● PROBLEM TO WORK ON: In the entries below, find each line where the word "when" appears and give only the total count of such lines.

-------- RECORDS SHOWN --------

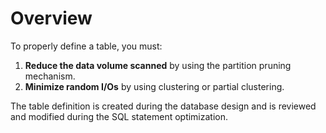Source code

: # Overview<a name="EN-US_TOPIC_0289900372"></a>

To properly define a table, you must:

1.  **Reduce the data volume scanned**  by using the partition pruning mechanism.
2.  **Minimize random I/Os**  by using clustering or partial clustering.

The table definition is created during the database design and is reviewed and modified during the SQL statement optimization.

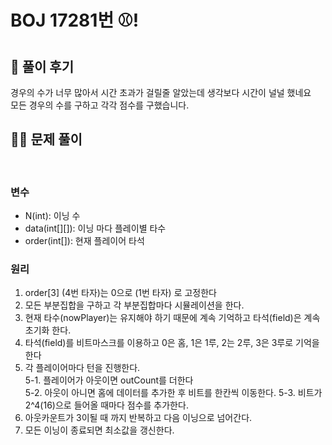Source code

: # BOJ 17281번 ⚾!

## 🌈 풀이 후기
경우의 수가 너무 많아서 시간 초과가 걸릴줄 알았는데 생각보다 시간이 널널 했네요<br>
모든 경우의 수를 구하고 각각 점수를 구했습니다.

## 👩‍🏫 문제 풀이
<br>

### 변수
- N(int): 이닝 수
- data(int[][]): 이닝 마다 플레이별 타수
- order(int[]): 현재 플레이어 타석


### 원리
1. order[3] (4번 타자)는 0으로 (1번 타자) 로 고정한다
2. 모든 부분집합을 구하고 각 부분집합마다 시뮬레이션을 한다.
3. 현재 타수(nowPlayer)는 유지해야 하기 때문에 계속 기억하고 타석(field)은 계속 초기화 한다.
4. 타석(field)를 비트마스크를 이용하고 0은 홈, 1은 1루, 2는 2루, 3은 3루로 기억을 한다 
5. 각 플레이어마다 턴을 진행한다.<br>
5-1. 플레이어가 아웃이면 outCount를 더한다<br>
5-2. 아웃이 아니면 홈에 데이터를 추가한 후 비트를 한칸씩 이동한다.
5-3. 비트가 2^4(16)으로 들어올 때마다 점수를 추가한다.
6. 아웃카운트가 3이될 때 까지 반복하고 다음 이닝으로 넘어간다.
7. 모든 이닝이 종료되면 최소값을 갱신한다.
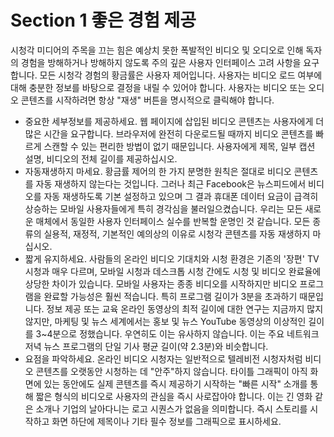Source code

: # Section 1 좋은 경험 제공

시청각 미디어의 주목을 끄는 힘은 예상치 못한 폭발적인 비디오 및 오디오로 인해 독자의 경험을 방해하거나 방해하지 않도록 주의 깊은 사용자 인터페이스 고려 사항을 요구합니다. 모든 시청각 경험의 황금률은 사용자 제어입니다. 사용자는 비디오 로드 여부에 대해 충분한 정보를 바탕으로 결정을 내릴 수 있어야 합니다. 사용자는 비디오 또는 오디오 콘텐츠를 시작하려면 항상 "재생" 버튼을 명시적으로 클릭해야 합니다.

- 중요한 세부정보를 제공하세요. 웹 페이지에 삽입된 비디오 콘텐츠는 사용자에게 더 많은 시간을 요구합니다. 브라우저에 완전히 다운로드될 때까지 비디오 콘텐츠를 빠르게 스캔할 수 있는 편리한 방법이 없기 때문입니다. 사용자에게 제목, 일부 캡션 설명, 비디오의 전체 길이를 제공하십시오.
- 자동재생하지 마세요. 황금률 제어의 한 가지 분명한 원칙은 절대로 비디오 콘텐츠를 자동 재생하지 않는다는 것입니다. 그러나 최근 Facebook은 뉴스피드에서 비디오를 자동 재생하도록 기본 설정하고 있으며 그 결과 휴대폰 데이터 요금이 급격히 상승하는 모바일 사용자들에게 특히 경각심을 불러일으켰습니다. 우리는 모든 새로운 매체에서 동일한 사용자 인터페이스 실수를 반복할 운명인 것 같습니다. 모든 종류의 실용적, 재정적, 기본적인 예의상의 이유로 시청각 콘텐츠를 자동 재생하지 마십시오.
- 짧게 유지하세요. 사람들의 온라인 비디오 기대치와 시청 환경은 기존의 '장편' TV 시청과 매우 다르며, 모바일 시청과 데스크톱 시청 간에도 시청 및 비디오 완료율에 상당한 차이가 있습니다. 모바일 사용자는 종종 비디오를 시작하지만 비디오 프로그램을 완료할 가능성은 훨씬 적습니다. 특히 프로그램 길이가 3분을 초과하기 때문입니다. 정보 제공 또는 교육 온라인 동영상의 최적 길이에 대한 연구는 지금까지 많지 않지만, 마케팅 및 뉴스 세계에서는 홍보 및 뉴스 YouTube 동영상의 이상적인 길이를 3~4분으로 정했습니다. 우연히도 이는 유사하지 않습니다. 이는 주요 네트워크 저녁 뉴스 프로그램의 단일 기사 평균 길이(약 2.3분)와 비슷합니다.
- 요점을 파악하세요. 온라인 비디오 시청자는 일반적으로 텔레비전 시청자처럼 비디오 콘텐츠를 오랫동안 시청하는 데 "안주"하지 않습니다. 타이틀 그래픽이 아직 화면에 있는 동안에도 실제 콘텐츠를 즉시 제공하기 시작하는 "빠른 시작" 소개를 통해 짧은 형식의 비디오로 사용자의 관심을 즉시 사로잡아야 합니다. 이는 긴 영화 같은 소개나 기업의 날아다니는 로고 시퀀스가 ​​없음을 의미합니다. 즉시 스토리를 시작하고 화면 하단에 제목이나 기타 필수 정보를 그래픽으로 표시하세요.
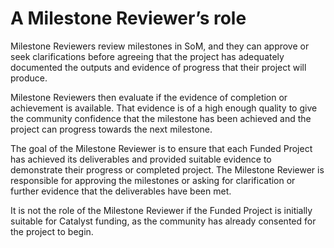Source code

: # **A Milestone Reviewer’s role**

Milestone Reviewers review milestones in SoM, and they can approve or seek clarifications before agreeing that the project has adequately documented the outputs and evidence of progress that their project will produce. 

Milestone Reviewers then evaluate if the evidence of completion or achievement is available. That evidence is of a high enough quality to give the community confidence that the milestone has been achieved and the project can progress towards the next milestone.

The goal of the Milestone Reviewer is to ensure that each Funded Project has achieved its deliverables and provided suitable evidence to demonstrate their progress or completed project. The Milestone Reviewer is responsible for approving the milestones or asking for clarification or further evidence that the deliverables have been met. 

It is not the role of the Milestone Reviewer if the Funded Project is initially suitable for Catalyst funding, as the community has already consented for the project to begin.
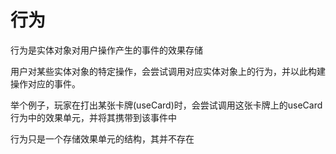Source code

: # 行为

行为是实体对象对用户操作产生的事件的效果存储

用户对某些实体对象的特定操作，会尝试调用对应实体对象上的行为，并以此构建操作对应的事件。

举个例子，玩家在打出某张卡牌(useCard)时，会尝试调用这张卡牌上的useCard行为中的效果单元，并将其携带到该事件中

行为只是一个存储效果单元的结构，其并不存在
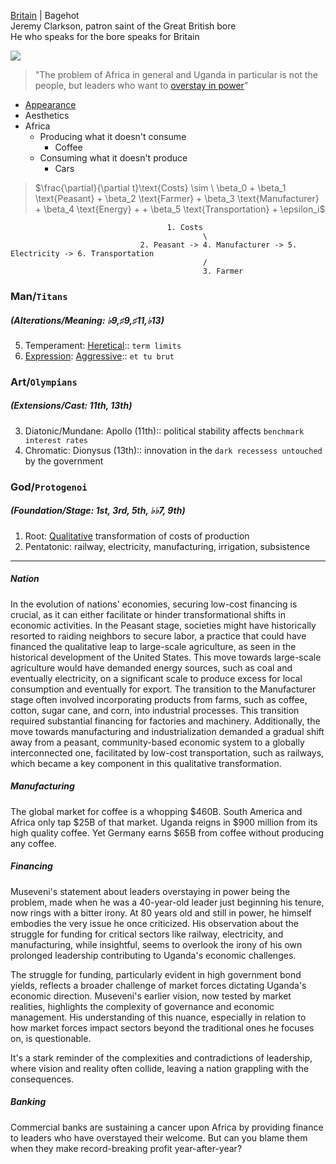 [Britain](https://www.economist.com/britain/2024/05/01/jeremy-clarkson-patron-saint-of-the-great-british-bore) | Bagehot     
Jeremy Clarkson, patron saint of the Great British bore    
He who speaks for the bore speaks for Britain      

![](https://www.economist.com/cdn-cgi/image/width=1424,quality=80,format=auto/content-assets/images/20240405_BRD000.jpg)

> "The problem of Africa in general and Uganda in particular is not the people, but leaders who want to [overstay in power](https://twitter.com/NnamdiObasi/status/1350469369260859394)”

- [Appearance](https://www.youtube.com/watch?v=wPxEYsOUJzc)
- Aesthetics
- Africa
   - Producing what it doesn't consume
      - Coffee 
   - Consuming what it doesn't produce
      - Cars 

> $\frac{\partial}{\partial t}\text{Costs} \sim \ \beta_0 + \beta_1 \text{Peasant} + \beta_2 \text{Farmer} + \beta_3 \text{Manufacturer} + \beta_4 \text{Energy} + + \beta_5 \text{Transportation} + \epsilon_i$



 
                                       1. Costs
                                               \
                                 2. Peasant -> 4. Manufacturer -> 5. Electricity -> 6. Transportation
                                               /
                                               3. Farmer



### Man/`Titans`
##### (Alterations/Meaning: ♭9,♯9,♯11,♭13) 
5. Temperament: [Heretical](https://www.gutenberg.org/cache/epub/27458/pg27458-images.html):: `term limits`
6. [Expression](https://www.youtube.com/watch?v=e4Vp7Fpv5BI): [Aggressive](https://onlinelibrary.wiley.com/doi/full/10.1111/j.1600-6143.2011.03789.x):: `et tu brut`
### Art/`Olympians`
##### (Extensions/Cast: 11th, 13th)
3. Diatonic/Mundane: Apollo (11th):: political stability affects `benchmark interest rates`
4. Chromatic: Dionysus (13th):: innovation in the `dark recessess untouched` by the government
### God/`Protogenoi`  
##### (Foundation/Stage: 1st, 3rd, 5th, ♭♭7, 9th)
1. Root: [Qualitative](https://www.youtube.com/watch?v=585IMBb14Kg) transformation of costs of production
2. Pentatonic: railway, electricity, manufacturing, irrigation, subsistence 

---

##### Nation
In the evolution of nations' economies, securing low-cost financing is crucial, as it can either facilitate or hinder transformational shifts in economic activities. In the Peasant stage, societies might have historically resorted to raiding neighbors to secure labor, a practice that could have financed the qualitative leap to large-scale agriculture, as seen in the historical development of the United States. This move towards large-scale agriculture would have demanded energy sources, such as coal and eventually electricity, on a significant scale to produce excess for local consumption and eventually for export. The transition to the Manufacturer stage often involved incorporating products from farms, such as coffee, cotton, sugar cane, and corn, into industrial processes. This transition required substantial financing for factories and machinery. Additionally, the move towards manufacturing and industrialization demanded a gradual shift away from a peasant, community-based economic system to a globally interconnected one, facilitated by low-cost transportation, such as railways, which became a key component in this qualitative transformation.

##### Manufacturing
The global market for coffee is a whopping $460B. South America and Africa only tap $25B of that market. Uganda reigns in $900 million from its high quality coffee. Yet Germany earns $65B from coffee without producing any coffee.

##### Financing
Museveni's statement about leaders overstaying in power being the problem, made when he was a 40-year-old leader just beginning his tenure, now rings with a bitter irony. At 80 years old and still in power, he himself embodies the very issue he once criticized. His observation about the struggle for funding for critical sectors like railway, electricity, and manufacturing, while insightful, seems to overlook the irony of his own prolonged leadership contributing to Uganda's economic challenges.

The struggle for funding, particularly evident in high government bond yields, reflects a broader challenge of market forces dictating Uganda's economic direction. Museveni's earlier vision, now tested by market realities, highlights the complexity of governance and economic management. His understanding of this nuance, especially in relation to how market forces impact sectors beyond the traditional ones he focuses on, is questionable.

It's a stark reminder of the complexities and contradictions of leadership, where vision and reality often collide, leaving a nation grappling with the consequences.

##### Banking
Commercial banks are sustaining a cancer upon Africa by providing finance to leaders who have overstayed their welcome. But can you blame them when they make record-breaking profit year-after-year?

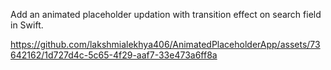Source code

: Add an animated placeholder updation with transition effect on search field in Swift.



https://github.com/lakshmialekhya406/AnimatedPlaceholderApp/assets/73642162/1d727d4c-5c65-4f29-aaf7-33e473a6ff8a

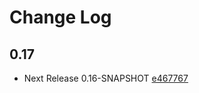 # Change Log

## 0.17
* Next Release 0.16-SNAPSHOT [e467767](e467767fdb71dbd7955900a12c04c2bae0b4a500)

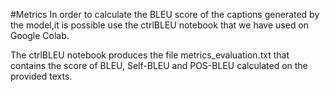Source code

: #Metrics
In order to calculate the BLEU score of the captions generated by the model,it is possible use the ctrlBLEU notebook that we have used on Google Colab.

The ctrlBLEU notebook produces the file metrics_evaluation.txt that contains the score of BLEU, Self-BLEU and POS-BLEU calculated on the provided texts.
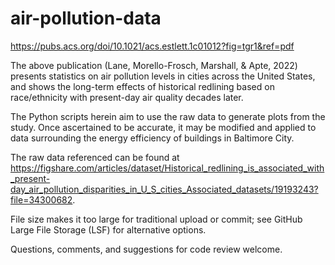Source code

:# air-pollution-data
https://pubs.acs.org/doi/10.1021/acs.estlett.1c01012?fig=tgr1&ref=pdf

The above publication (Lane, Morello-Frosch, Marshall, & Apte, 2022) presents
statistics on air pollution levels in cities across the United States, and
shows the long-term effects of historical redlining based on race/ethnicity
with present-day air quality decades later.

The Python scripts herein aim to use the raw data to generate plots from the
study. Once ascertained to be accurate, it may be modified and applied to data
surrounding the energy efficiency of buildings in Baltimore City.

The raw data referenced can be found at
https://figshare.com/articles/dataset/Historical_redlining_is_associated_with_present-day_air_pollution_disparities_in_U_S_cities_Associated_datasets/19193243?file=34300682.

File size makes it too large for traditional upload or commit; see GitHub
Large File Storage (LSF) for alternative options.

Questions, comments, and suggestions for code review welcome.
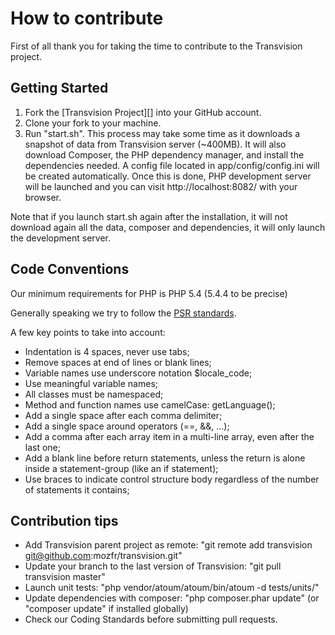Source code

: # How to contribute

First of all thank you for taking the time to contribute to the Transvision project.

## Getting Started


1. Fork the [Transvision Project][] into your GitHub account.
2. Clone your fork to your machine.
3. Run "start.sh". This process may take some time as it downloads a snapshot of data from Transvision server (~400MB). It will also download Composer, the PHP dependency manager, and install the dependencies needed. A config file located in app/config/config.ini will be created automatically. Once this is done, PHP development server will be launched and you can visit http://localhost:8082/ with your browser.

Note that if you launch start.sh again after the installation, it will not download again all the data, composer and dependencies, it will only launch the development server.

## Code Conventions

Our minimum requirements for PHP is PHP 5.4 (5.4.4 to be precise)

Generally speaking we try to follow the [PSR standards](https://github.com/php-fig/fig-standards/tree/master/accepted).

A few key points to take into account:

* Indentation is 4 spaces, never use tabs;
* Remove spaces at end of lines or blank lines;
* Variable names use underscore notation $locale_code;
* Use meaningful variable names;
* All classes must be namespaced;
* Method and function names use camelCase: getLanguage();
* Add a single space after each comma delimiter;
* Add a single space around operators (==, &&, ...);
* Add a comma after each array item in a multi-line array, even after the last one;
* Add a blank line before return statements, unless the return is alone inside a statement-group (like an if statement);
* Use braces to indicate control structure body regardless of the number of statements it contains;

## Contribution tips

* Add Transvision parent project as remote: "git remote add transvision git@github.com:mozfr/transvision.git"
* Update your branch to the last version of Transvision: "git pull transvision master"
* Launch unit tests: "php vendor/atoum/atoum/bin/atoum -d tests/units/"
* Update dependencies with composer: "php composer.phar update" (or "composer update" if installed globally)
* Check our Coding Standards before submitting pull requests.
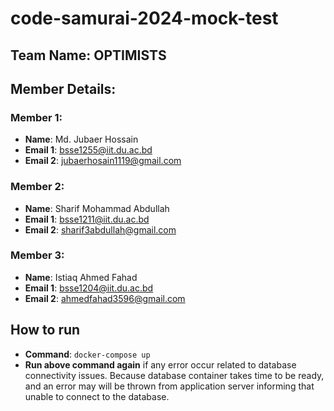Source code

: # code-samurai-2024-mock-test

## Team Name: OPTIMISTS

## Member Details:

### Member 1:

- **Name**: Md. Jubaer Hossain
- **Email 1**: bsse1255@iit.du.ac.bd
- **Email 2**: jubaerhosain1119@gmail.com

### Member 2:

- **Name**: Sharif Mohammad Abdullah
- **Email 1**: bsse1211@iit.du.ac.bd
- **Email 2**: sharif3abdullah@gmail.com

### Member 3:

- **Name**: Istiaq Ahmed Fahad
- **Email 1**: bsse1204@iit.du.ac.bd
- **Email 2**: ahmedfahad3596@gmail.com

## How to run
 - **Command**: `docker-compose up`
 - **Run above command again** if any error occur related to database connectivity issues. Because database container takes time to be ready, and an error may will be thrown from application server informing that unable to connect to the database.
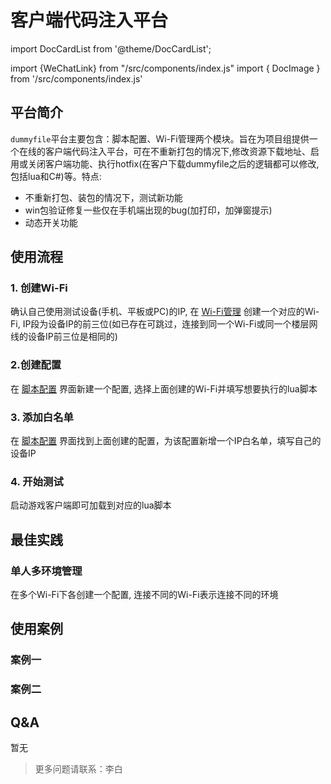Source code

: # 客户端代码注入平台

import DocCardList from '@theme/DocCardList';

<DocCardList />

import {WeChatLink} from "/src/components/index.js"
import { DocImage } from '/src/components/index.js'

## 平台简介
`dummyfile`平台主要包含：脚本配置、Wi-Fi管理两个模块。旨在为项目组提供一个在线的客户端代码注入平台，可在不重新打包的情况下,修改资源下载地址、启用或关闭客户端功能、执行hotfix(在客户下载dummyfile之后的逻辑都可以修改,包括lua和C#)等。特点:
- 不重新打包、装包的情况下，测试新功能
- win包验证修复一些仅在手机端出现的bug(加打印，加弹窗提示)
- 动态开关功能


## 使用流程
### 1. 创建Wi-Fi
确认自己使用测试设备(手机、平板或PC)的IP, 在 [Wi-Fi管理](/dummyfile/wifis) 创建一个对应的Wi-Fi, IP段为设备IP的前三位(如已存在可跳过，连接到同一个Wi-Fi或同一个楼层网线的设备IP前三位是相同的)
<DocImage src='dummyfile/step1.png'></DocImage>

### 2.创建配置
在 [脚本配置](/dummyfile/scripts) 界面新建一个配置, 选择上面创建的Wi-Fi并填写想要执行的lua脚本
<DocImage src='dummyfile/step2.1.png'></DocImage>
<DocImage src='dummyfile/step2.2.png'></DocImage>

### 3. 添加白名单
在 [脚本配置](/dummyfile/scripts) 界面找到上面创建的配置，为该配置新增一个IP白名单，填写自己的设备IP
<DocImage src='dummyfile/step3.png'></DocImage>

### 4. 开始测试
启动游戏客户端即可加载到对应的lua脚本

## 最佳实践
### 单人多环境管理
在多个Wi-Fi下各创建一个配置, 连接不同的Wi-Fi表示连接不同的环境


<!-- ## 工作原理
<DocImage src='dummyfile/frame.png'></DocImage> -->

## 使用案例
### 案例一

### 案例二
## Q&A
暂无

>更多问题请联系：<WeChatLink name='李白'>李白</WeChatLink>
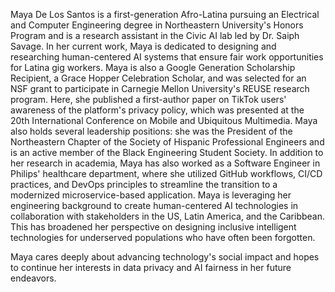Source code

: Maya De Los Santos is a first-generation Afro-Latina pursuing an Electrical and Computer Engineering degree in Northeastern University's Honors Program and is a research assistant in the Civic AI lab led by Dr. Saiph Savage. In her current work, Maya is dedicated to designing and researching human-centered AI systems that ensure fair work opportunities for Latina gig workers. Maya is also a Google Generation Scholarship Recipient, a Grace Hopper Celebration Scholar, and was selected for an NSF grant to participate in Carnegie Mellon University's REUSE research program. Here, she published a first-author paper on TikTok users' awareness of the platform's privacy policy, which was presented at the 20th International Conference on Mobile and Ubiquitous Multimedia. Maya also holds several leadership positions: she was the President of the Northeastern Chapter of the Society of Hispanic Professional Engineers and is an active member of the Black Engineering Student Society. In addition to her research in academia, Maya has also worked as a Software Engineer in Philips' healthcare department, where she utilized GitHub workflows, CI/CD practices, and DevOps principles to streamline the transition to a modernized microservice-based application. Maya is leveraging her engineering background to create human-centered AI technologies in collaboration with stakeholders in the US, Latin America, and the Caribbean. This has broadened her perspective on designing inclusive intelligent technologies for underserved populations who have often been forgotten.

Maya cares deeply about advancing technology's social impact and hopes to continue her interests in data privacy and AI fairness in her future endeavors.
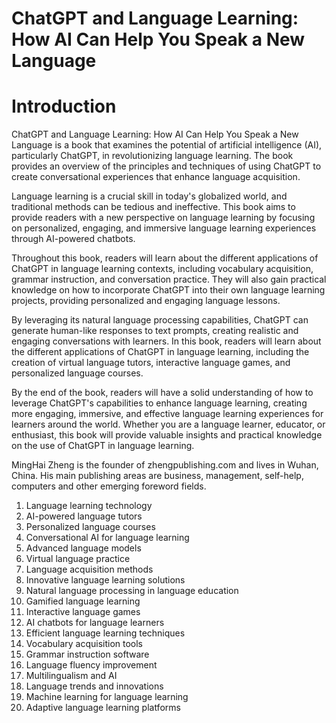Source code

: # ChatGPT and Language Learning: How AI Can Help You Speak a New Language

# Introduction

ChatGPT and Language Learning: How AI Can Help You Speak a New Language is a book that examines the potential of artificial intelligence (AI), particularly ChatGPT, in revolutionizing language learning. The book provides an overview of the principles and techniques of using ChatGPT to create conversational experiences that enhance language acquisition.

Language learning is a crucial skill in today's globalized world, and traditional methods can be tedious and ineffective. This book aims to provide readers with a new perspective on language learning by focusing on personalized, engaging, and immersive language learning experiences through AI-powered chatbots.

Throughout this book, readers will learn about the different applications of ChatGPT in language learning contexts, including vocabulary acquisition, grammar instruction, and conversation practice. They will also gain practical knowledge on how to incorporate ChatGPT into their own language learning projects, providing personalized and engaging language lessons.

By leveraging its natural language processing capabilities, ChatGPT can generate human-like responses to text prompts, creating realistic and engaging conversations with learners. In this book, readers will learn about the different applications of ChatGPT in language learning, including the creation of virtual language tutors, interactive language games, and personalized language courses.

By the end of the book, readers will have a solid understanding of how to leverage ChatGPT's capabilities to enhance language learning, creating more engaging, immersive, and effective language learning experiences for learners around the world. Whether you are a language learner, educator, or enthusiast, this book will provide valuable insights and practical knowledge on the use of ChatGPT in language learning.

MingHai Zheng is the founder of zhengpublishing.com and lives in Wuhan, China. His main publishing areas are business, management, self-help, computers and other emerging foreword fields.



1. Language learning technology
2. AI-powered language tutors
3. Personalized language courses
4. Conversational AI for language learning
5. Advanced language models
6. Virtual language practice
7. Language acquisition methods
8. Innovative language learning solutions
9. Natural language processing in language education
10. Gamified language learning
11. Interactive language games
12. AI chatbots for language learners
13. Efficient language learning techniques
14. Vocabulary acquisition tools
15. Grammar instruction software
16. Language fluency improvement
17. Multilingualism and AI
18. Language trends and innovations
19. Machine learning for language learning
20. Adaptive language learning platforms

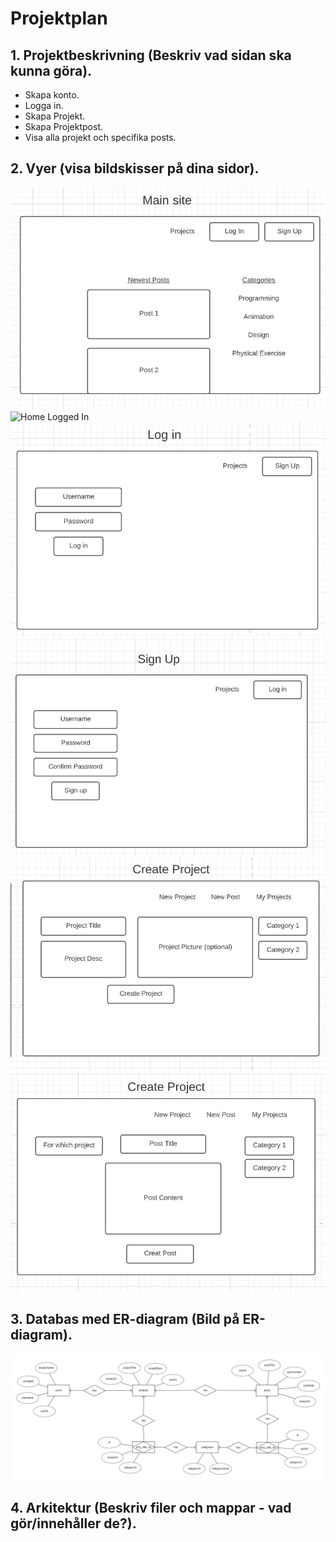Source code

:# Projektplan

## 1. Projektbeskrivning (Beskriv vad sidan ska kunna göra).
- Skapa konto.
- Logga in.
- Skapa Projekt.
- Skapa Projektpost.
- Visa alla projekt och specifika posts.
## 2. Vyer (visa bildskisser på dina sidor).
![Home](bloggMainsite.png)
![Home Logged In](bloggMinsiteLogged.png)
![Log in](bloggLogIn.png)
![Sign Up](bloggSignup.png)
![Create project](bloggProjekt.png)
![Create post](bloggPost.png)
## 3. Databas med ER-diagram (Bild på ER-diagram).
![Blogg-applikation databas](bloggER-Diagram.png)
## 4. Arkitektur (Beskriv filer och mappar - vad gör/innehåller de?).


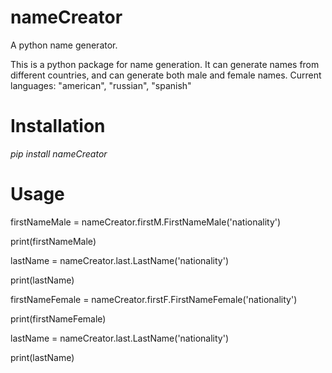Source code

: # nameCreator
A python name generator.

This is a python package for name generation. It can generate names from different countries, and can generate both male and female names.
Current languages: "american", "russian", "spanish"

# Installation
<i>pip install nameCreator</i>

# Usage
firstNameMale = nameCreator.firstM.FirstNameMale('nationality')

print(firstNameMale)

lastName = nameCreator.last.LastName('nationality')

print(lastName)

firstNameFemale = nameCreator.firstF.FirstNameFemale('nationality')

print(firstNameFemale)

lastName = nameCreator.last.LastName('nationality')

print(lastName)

--------

● SOLUTION TO THIS TASK: 2